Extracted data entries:
Segment Open

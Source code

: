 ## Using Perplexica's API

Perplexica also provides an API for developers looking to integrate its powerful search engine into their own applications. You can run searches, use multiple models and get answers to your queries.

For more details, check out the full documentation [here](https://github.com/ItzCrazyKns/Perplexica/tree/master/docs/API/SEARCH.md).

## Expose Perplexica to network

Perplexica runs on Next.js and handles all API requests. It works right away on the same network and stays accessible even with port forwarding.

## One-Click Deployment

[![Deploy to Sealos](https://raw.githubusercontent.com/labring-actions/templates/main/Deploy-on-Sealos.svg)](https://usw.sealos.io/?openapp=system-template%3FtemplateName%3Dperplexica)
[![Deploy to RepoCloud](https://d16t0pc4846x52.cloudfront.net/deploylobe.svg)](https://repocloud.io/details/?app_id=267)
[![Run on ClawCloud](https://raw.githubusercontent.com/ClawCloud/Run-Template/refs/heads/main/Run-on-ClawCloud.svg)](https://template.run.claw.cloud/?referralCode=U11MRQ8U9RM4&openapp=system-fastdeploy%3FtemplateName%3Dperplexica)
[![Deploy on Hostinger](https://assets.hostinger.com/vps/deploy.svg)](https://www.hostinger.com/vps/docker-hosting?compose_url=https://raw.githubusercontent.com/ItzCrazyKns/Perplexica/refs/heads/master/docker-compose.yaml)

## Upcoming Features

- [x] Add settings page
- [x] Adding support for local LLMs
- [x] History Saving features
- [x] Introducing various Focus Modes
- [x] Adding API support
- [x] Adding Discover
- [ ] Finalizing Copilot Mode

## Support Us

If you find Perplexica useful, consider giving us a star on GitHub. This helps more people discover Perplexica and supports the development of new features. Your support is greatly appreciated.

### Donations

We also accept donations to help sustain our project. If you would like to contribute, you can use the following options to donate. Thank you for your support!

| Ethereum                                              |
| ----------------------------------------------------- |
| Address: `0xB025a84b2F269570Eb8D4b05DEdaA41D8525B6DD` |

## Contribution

Segment Closed

TRY IT:
Out of the data above, transcribe exactly and only the lines starting with the line that has "- [x] Adding Discover" and going on through the line that has "If you find", both included.

WRITTEN RESPONSE:
- [x] Adding Discover
- [ ] Finalizing Copilot Mode

## Support Us

If you find Perplexica useful, consider giving us a star on GitHub. This helps more people discover Perplexica and supports the development of new features. Your support is greatly appreciated.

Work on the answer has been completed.